(Extracted data entries)
+++++
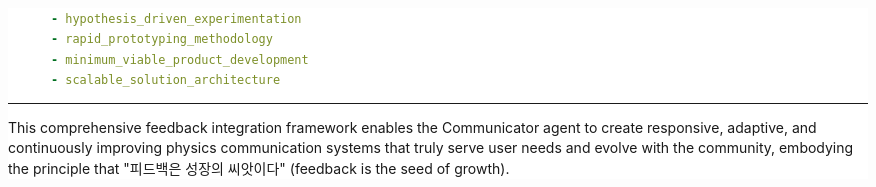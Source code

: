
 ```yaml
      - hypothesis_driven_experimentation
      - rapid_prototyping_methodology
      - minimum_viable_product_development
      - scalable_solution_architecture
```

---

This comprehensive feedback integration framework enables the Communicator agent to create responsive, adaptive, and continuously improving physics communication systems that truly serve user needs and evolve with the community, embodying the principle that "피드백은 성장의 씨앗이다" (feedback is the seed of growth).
+++++
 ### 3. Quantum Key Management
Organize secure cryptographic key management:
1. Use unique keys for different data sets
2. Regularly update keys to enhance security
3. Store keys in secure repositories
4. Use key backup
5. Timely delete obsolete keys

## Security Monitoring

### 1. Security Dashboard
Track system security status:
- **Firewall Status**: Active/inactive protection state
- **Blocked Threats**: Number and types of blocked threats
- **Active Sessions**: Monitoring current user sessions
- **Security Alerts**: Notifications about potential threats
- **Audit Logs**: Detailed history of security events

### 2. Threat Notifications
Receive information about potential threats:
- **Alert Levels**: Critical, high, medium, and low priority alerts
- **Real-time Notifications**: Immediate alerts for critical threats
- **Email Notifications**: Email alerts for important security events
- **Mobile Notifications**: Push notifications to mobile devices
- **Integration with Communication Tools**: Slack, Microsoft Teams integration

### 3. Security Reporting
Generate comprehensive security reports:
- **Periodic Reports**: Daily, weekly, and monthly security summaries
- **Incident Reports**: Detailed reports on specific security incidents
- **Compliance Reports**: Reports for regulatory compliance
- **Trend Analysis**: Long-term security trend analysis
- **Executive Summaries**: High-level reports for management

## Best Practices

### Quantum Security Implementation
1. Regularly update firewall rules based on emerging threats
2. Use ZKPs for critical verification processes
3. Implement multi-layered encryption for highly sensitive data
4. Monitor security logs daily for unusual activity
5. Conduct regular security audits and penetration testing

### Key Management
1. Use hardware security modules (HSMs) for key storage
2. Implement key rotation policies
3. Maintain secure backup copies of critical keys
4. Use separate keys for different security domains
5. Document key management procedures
+++++
[Work instructions] Retype exactly, and only, the lines above from the one where "- **Executive Summaries**: High-level" occurs up to and including the one where "5. Document key management procedures" occurs.

[Task answer]
- **Executive Summaries**: High-level reports for management

## Best Practices

### Quantum Security Implementation
1. Regularly update firewall rules based on emerging threats
2. Use ZKPs for critical verification processes
3. Implement multi-layered encryption for highly sensitive data
4. Monitor security logs daily for unusual activity
5. Conduct regular security audits and penetration testing

### Key Management
1. Use hardware security modules (HSMs) for key storage
2. Implement key rotation policies
3. Maintain secure backup copies of critical keys
4. Use separate keys for different security domains
5. Document key management procedures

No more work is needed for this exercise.